▶ [Exercise objective] Every line below between the one holding "vs Player 2" and the one holding "TicTacToeGame.java was my", inclusive, should be copied exactly, and no other line.

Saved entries
----
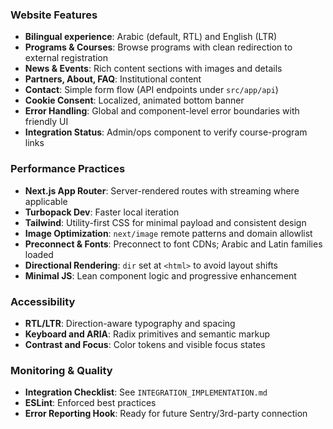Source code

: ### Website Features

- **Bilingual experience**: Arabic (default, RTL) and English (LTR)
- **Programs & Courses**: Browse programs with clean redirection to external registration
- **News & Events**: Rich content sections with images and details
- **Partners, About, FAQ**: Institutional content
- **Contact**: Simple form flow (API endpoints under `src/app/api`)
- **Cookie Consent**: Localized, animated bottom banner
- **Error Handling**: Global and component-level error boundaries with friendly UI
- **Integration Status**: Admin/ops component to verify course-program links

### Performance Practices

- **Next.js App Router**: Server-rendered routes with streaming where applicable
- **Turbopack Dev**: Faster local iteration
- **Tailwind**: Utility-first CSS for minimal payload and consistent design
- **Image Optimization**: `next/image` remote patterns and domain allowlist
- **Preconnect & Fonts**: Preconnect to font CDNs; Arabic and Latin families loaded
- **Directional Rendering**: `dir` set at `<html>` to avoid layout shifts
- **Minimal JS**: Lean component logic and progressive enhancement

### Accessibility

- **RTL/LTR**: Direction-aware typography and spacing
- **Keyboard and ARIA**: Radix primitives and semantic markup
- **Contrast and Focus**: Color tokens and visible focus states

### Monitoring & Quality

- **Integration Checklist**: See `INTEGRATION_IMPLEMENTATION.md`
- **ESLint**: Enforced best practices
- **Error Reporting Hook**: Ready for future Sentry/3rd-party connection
----
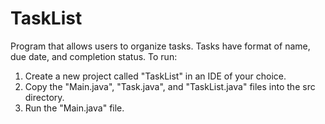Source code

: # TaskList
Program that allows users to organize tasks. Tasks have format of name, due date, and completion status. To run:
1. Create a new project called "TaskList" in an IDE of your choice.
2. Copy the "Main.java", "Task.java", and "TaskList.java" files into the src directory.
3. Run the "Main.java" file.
----
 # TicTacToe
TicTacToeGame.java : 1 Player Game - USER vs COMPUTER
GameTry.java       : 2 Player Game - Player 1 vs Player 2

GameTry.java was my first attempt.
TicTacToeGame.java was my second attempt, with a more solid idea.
----
▶ [Answer to this problem]
GameTry.java       : 2 Player Game - Player 1 vs Player 2

GameTry.java was my first attempt.
TicTacToeGame.java was my second attempt, with a more solid idea.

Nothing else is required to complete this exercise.